• _EXERCISE_
Which lines of the entries contain the word "프로젝트"? Please list them.

• _TASK INPUT_
++++++++
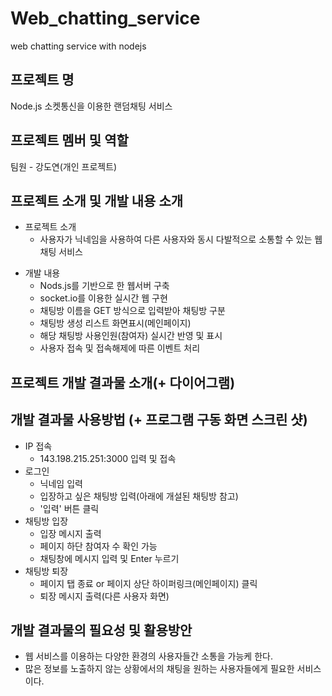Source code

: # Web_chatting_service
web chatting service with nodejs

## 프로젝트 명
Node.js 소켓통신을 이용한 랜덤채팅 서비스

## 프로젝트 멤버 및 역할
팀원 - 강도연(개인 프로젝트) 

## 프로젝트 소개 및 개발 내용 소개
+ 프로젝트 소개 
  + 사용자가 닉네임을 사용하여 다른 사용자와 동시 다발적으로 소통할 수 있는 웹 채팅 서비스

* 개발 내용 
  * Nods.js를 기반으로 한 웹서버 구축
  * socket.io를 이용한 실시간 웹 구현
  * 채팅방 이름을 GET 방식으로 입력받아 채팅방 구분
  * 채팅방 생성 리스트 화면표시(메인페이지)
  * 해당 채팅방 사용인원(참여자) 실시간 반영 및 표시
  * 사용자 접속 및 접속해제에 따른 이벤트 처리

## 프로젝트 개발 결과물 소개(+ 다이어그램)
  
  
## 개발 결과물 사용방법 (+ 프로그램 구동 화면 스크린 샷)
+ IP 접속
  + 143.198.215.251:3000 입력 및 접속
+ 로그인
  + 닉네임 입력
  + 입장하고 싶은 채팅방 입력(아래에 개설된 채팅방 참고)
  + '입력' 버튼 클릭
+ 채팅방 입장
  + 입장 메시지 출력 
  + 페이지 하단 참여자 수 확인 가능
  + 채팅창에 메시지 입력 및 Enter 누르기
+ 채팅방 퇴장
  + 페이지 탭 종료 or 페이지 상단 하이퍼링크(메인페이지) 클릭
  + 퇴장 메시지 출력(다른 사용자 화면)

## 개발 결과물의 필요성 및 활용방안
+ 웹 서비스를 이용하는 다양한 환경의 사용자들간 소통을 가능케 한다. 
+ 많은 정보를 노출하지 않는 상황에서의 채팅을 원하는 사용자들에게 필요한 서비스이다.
++++++++
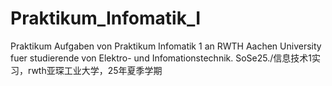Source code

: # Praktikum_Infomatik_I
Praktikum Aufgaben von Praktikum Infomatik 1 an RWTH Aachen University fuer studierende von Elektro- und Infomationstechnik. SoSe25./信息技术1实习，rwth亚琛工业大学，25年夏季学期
++++++++
• _RESULT FOR THIS TASK_
## 프로젝트 명
## 프로젝트 멤버 및 역할
팀원 - 강도연(개인 프로젝트) 
## 프로젝트 소개 및 개발 내용 소개
+ 프로젝트 소개 
## 프로젝트 개발 결과물 소개(+ 다이어그램)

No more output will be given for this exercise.